Hablé con Carlos Rodríguez, el joven de Torrevieja que ha sacado la máxima nota en la última Selectividad, 14 sobre 14, después de atravesar todo el Bachillerato en un acorazado de dieces. Y me explicó que no todo es ciencia aplicada y derecho constitucional. Que hacen falta investigadores como Francis Mojica que encuentren resquicios en la progresiva oxidación que conduce a la muerte. Que son necesarios los astronautas como Pedro Duque que den explicaciones a nuestra infinitesimal presencia en el universo. Que nunca sobran einsteins, ni hawkins, ni flemings que mejoren nuestra existencia o contribuyan a alargarla hasta el máximo. Pero que también hay que alimentar el arte. Carlos no quiere ser científico ni ingeniero. Quiere escribir musicales y estrenarlos en la Gran Vía. Y a uno siempre le ha parecido que la salvación dela Humanidad pasa por el off-Broadway, los rodajes de Hollywood, los parterres de tinta de Gutenberg y las fotografías de restos de la Grecia clásica.
Es más importante de lo que parece la determinación de este muchacho de Torrevieja, al que en su instituto ya le advirtieron de que se dejara de pamplinas. Es la deriva que ha tomado todo el cuadro de mandos de la Educación,en todos los ámbitos y en todos los países. Cualquier estudio académico que se precie debe tener una aplicación práctica a su conclusión. Es la obsesión por la productividad de quienes consideran las vocaciones famélicas –escritor,artista, cómico, añadan la que quieran- como guarniciones del plato más consistente, que siempre pasa por levantar un puente, tratar la dermatitis o calcular el peso molecular del último átomo de Marte. Y naturalmente que es así. El ser humano avanza gracias a los progresos científicos. Pero buena parte de ellos se deben a la imaginación. El relato de la manzana y Newton hila la realidad con una fantasía que luego se convierte en realidad. Y la imaginación es legado exclusivo de las Humanidades, esas disciplinas que se han convertido en desahucios de Bolonia, en la letra pequeña de los contratos con los que se están forrando las universidades gracias a los másteres y los posgrados.

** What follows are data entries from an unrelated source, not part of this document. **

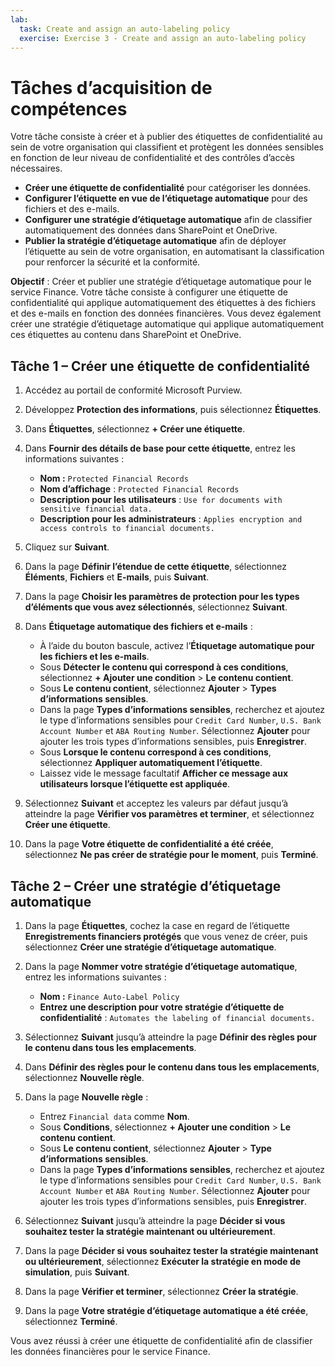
 ```yaml
---
lab:
  task: Create and assign an auto-labeling policy
  exercise: Exercise 3 - Create and assign an auto-labeling policy
---
```


# Tâches d’acquisition de compétences

Votre tâche consiste à créer et à publier des étiquettes de confidentialité au sein de votre organisation qui classifient et protègent les données sensibles en fonction de leur niveau de confidentialité et des contrôles d’accès nécessaires.

- **Créer une étiquette de confidentialité** pour catégoriser les données.
- **Configurer l’étiquette en vue de l’étiquetage automatique** pour des fichiers et des e-mails.
- **Configurer une stratégie d’étiquetage automatique** afin de classifier automatiquement des données dans SharePoint et OneDrive.
- **Publier la stratégie d’étiquetage automatique** afin de déployer l’étiquette au sein de votre organisation, en automatisant la classification pour renforcer la sécurité et la conformité.

**Objectif** : Créer et publier une stratégie d’étiquetage automatique pour le service Finance. Votre tâche consiste à configurer une étiquette de confidentialité qui applique automatiquement des étiquettes à des fichiers et des e-mails en fonction des données financières. Vous devez également créer une stratégie d’étiquetage automatique qui applique automatiquement ces étiquettes au contenu dans SharePoint et OneDrive.

## Tâche 1 – Créer une étiquette de confidentialité

1. Accédez au portail de conformité Microsoft Purview.
1. Développez **Protection des informations**, puis sélectionnez **Étiquettes**.
1. Dans **Étiquettes**, sélectionnez **+ Créer une étiquette**.
1. Dans **Fournir des détails de base pour cette étiquette**, entrez les informations suivantes :

    - **Nom :** `Protected Financial Records`
    - **Nom d’affichage** : `Protected Financial Records`
    - **Description pour les utilisateurs** : `Use for documents with sensitive financial data.`
    - **Description pour les administrateurs** : `Applies encryption and access controls to financial documents.`

1. Cliquez sur **Suivant**.
1. Dans la page **Définir l’étendue de cette étiquette**, sélectionnez **Éléments**, **Fichiers** et **E-mails**, puis **Suivant**.
1. Dans la page **Choisir les paramètres de protection pour les types d’éléments que vous avez sélectionnés**, sélectionnez **Suivant**.
1. Dans **Étiquetage automatique des fichiers et e-mails** :
   - À l’aide du bouton bascule, activez l’**Étiquetage automatique pour les fichiers et les e-mails**.
   - Sous **Détecter le contenu qui correspond à ces conditions**, sélectionnez **+ Ajouter une condition** > **Le contenu contient**.
   - Sous **Le contenu contient**, sélectionnez **Ajouter** > **Types d’informations sensibles**.
   - Dans la page **Types d’informations sensibles**, recherchez et ajoutez le type d’informations sensibles pour `Credit Card Number`,  `U.S. Bank Account Number` et `ABA Routing Number`. Sélectionnez **Ajouter** pour ajouter les trois types d’informations sensibles, puis **Enregistrer**.
   - Sous **Lorsque le contenu correspond à ces conditions**, sélectionnez **Appliquer automatiquement l’étiquette**.
   - Laissez vide le message facultatif **Afficher ce message aux utilisateurs lorsque l’étiquette est appliquée**.
1. Sélectionnez **Suivant** et acceptez les valeurs par défaut jusqu’à atteindre la page **Vérifier vos paramètres et terminer**, et sélectionnez **Créer une étiquette**.
1. Dans la page **Votre étiquette de confidentialité a été créée**, sélectionnez **Ne pas créer de stratégie pour le moment**, puis **Terminé**.

## Tâche 2 – Créer une stratégie d’étiquetage automatique

1. Dans la page **Étiquettes**, cochez la case en regard de l’étiquette **Enregistrements financiers protégés** que vous venez de créer, puis sélectionnez **Créer une stratégie d’étiquetage automatique**.
1. Dans la page **Nommer votre stratégie d’étiquetage automatique**, entrez les informations suivantes :

   - **Nom :** `Finance Auto-Label Policy`
   - **Entrez une description pour votre stratégie d’étiquette de confidentialité** : `Automates the labeling of financial documents.`
1. Sélectionnez **Suivant** jusqu’à atteindre la page **Définir des règles pour le contenu dans tous les emplacements**.
1. Dans **Définir des règles pour le contenu dans tous les emplacements**, sélectionnez **Nouvelle règle**.
1. Dans la page **Nouvelle règle** :
   - Entrez `Financial data` comme **Nom**.
   - Sous **Conditions**, sélectionnez **+ Ajouter une condition** > **Le contenu contient**.
   - Sous **Le contenu contient**, sélectionnez **Ajouter** > **Type d’informations sensibles**.
   - Dans la page **Types d’informations sensibles**, recherchez et ajoutez le type d’informations sensibles pour `Credit Card Number`,  `U.S. Bank Account Number` et `ABA Routing Number`. Sélectionnez **Ajouter** pour ajouter les trois types d’informations sensibles, puis **Enregistrer**.
1. Sélectionnez **Suivant** jusqu’à atteindre la page **Décider si vous souhaitez tester la stratégie maintenant ou ultérieurement**.
1. Dans la page **Décider si vous souhaitez tester la stratégie maintenant ou ultérieurement**, sélectionnez **Exécuter la stratégie en mode de simulation**, puis **Suivant**.
1. Dans la page **Vérifier et terminer**, sélectionnez **Créer la stratégie**.
1. Dans la page **Votre stratégie d’étiquetage automatique a été créée**, sélectionnez **Terminé**.

Vous avez réussi à créer une étiquette de confidentialité afin de classifier les données financières pour le service Finance.

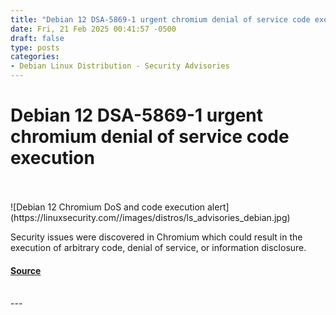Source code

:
 ```yaml
---
title: "Debian 12 DSA-5869-1 urgent chromium denial of service code execution"
date: Fri, 21 Feb 2025 00:41:57 -0500
draft: false
type: posts
categories: 
- Debian Linux Distribution - Security Advisories
---
```

# Debian 12 DSA-5869-1 urgent chromium denial of service code execution

<br/>

<br/>
![Debian 12 Chromium DoS and code execution alert](https://linuxsecurity.com//images/distros/ls_advisories_debian.jpg)

Security issues were discovered in Chromium which could result in the execution of arbitrary code, denial of service, or information disclosure.

#### [Source](https://linuxsecurity.com/advisories/debian/debian-dsa-5869-1-chromium-security-advisory-updates-yhi7wfpjlzyo)

<br/>
---
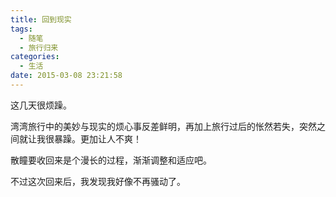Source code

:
 ```yaml
---
title: 回到现实
tags:
  - 随笔
  - 旅行归来
categories:
  - 生活
date: 2015-03-08 23:21:58
---
```

这几天很烦躁。

湾湾旅行中的美妙与现实的烦心事反差鲜明，再加上旅行过后的怅然若失，突然之间就让我很暴躁。更加让人不爽！

散瞳要收回来是个漫长的过程，渐渐调整和适应吧。

不过这次回来后，我发现我好像不再骚动了。

<!--more-->
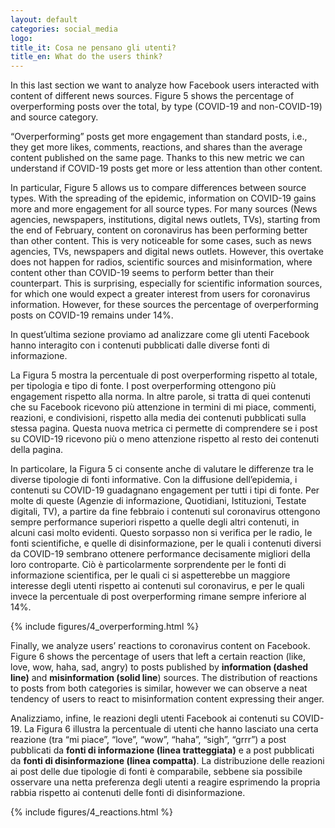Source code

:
 ```yaml
---
layout: default
categories: social_media
logo:
title_it: Cosa ne pensano gli utenti?
title_en: What do the users think?
---
```


<div class="en">
	<p>
	In this last section we want to analyze how Facebook users interacted with content of different news sources. Figure 5 shows the percentage of overperforming posts over the total, by type (COVID-19 and non-COVID-19) and source category.
	</p>
	<p>
	“Overperforming” posts get more engagement than standard posts, i.e., they get more likes, comments, reactions, and shares than the average content published on the same page. Thanks to this new metric we can understand if COVID-19 posts get more or less attention than other content.
	</p>
	In particular, Figure 5 allows us to compare differences between source types. With the spreading of the epidemic, information on COVID-19 gains more and  more engagement for all source types. For many sources (News agencies, newspapers, institutions, digital news outlets, TVs), starting from the end of February, content on coronavirus has been performing better than other content. This is very noticeable for some cases, such as news agencies, TVs, newspapers and digital news outlets. However, this overtake does not happen for radios, scientific sources and misinformation, where content other than COVID-19 seems to perform better than their counterpart. This is surprising, especially for scientific information sources, for which one would expect a greater interest from users for coronavirus information. However, for these sources the percentage of overperforming posts on COVID-19 remains under 14%.
	</p>
</div>

<div class="it">
	<p>
	In quest’ultima sezione proviamo ad analizzare come gli utenti Facebook hanno interagito con i contenuti pubblicati dalle diverse fonti di informazione.
	</p>
	<p>
	La Figura 5 mostra la percentuale di post overperforming rispetto al totale, per tipologia e tipo di fonte. I post overperforming ottengono più engagement rispetto alla norma. In altre parole, si tratta di quei contenuti che su Facebook ricevono più attenzione in termini di mi piace, commenti, reazioni, e condivisioni, rispetto alla media dei contenuti pubblicati sulla stessa pagina. Questa nuova metrica ci permette di comprendere se i post su COVID-19 ricevono più o meno attenzione rispetto al resto dei contenuti della pagina.
	</p>
	<p>
	In particolare, la Figura 5 ci consente anche di valutare le differenze tra le diverse tipologie di fonti informative. Con la diffusione dell’epidemia, i contenuti su COVID-19 guadagnano engagement per tutti i tipi di fonte. Per molte di queste  (Agenzie di informazione, Quotidiani, Istituzioni, Testate digitali, TV), a partire da fine febbraio i contenuti sul coronavirus ottengono sempre performance superiori rispetto a quelle degli altri contenuti, in alcuni casi molto evidenti. Questo sorpasso non si verifica per le radio, le fonti scientifiche, e quelle di disinformazione, per le quali i contenuti diversi da COVID-19 sembrano ottenere performance decisamente migliori della loro controparte. Ciò è particolarmente sorprendente per le fonti di informazione scientifica, per le quali ci si aspetterebbe un maggiore interesse degli utenti rispetto ai contenuti sul coronavirus, e per le quali invece la percentuale di post overperforming rimane sempre inferiore al 14%. 
	</p>
</div>

<div class="w3-white w3-card-4 w3-center" >
    {% include figures/4_overperforming.html %}
</div>

<div class="en">
	<p>
	Finally, we analyze users’ reactions to coronavirus content on Facebook. Figure 6 shows the percentage of users that left a certain reaction (like, love, wow, haha, sad, angry) to posts published by <b>information (dashed line)</b> and <b>misinformation (solid line</b>) sources. The distribution of reactions to posts from both categories is similar, however we can observe a neat tendency of users to react to misinformation content expressing their anger.
	</p>
</div>

<div class="it">
	<p>
	Analizziamo, infine, le reazioni degli utenti Facebook ai contenuti su COVID-19. La Figura 6 illustra la percentuale di utenti che hanno lasciato una certa reazione (tra “mi piace”, “love”, “wow”, “haha”, “sigh”, “grrr”) a post pubblicati da <b>fonti di informazione (linea tratteggiata)</b> e a post pubblicati da <b>fonti di disinformazione (linea compatta)</b>. La distribuzione delle reazioni ai post delle due tipologie di fonti è comparabile, sebbene sia possibile osservare una netta preferenza degli utenti a reagire esprimendo la propria rabbia rispetto ai contenuti delle fonti di disinformazione.  
	</p>
</div>

<div class="w3-white w3-card-4 w3-center" >
    {% include figures/4_reactions.html %}
</div>

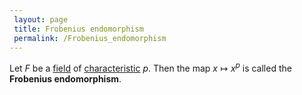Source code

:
 ```yaml
---
 layout: page
 title: Frobenius endomorphism
 permalink: /Frobenius_endomorphism
---
```

Let $F$ be a [field](https://defsmath.github.io/DefsMath/field) of [characteristic](https://defsmath.github.io/DefsMath/characteristic_of_a_field) $p$. Then the map $x\mapsto x^p$ is called the **Frobenius endomorphism**.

Carlos quiere ser dramaturgo y a casi todos nos sorprende. Quiere, en realidad, rellenar los espacios huecos que dan un respiro a quienes se pasan todo el día trabajando para nutrir la productividad. Tampoco es que un título alimente, especialmente en un país que ha visto cómo una buena parte de sus jóvenes debe marcharse al extranjero a poner en remojo las lentejas. Hemos extendido la esperanza de vida hasta casi los cien años, pero nadie nos dice cómo debemos minutar nuestro ocio. Salvo con el auge de las series de televisión. Porque no solo se trata de comprender mejor el mecanismo humano. De aprender de nuestros errores para casi nunca corregirlos. De estimular la reflexión y la búsqueda de conocimiento. Ni de desbrozar a machetazos el camino que conduce a la Belleza en mayúsculas. Se trata de apartarnos aunque solo sea por un momento de los desaires que nuestro culto a la productividad y al empleo bien remunerado son capaces de generar. Y para eso, donde esté un musical, que se quite el trankimazín.